Sevabertinib in Advanced HER2-Mutant Non–Small-Cell Lung Cancer

Sevabertinib shows strong efficacy in HER2-mutant NSCLC, with an overall response rate (ORR) of 64% and median progression-free survival (PFS) of 8.3 months in previously treated, HER2-TKI–naive patients, and an overall response rate (ORR) of 71% with a duration of response (DOR) of 11.0 months in first-line therapy. Activity is highest in TKD mutations, especially Y772_A775dupYVMA, and intracranial responses are seen. Safety is manageable: diarrhea is common but mostly low grade, with grade ≥3 in 5–23% and rare discontinuations. Notably, interstitial lung disease (ILD) was not observed. These data position sevabertinib as a viable oral TKI alongside ADCs for HER2-mutant NSCLC, particularly for TKD/YVMA disease.

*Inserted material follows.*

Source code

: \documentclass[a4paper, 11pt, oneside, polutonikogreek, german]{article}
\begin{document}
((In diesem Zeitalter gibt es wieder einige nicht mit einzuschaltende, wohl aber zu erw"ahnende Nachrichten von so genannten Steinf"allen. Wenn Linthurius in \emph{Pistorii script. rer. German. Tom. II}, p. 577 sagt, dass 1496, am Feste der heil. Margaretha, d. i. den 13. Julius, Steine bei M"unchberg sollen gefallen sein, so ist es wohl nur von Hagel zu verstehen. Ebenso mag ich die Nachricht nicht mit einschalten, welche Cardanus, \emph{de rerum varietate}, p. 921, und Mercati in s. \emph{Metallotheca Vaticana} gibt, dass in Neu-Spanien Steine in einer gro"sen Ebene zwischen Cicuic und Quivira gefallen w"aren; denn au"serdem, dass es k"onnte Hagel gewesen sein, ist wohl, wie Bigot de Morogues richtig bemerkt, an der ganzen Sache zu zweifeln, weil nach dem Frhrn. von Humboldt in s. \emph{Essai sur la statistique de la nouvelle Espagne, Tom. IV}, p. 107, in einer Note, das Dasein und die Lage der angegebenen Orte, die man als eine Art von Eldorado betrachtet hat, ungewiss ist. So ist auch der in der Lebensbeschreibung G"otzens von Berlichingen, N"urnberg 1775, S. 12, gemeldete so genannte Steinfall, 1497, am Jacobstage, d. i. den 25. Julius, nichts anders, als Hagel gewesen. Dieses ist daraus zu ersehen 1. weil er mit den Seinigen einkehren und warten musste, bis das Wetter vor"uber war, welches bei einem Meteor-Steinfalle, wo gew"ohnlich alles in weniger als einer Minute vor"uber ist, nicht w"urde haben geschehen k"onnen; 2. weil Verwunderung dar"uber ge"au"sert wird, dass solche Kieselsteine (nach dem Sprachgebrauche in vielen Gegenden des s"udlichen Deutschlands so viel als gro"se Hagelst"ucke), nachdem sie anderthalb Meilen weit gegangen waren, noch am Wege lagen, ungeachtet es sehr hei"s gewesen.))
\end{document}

Overall Survival with Amivantamab–Lazertinib in EGFR-Mutated Advanced NSCLC

The combination therapy demonstrated improved overall survival (a 25% reduction in mortality) but was associated with increased toxicity, including skin rash and venous thromboembolic events (VTEs). Single-agent osimertinib may lose its role as monotherapy for EGFR-mutated NSCLC, as the FLAURA2 trial showed that combining osimertinib with chemotherapy yielded better outcomes than osimertinib alone.

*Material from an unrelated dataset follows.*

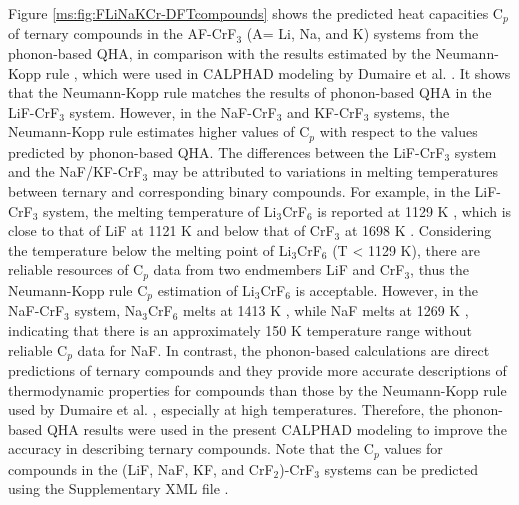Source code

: Figure \ref{ms:fig:FLiNaKCr-DFTcompounds} shows the predicted heat capacities C$_p$ of ternary compounds in the AF-CrF$_3$ (A= Li, Na, and K) systems from the phonon-based QHA, in comparison with the results estimated by the Neumann-Kopp rule \cite{leitner2010application}, which were used in CALPHAD modeling by Dumaire et al. \cite{dumaire2021thermodynamic}. It shows that the Neumann-Kopp rule matches the results of phonon-based QHA in the LiF-CrF$_3$ system. However, in the NaF-CrF$_3$ and KF-CrF$_3$ systems, the Neumann-Kopp rule estimates higher values of C$_p$ with respect to the values predicted by phonon-based QHA. The differences between the LiF-CrF$_3$ system and the NaF/KF-CrF$_3$ may be attributed to variations in melting temperatures between ternary and corresponding binary compounds. For example, in the LiF-CrF$_3$ system, the melting temperature of Li$_3$CrF$_6$ is reported at 1129 K \cite{DeKozak1969}, which is close to that of LiF at 1121 K and below that of CrF$_3$ at 1698 K \cite{sgteurl}. Considering the temperature below the melting point of Li$_3$CrF$_6$ (T < 1129 K), there are reliable resources of C$_p$ data from two endmembers LiF and CrF$_3$, thus the Neumann-Kopp rule C$_p$ estimation of Li$_3$CrF$_6$ is acceptable. However, in the NaF-CrF$_3$ system, Na$_3$CrF$_6$ melts at 1413 K \cite{DeKozak1969}, while NaF melts at 1269 K \cite{sgteurl}, indicating that there is an approximately 150 K temperature range without reliable C$_p$ data for NaF. In contrast, the phonon-based calculations are direct predictions of ternary compounds and they provide more accurate descriptions of thermodynamic properties for compounds than those by the Neumann-Kopp rule used by Dumaire et al. \cite{dumaire2021thermodynamic}, especially at high temperatures. Therefore, the phonon-based QHA results were used in the present CALPHAD modeling to improve the accuracy in describing ternary compounds. Note that the C$_p$ values for compounds in the (LiF, NaF, KF, and CrF$_2$)-CrF$_3$ systems can be predicted using the Supplementary XML file \cite{gong2024revisiting}.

Neoadjuvant Osimertinib for Resectable EGFR-Mutated Non–Small Cell Lung Cancer

The phase III NeoADAURA trial evaluated neoadjuvant osimertinib (OSI) with or without platinum-based chemotherapy (CT) versus CT alone in resectable, EGFR-mutated stage II-IIIB non-small cell lung cancer (NSCLC). Both OSI+CT and OSI monotherapy significantly improved major pathologic response (MPR: 26% and 25% vs 2%), and 12-month event-free survival (EFS) rates were higher with OSI-containing regimens (OSI+CT 93%, OSI 95%, CT 83%). Nodal downstaging was also more frequent with OSI arms (53% vs 21%). Neoadjuvant OSI—with or without CT—looks like a real step forward for our EGFR-mutant NSCLC patients, especially given the robust pathologic responses and high rates of surgical completion.

Phase III Study of Mediastinal Lymph Node Dissection for Ground Glass Opacity–Dominant Lung Adenocarcinoma

This large, well-done study compared systematic mediastinal lymph node dissection (LND) versus no LND in patients with GGO-dominant invasive lung adenocarcinoma (CTR ≤0.5, ≤3 cm, cT1N0M0). Interim analysis of 302 patients showed no lymph node metastases in either arm, with both groups achieving 3-year disease-free survival (DFS) and overall survival (OS) of 100% at the time of analysis. The no LND arm had significantly shorter surgery duration (74 vs 109 min), less blood loss (44 vs 82 mL), shorter hospital stays (3.9 vs 4.5 days), and fewer grade ≥2 complications (3.3% vs 9.3%). Based on these findings, the trial was terminated early for nonmaleficence, and the authors recommend omitting systematic mediastinal LND in this population. In short, for carefully selected GGO-dominant lung adenocarcinoma, skipping mediastinal LND appears safe and spares patients’ unnecessary morbidity—this could be a real practice-changer for our early-stage, node-negative cases.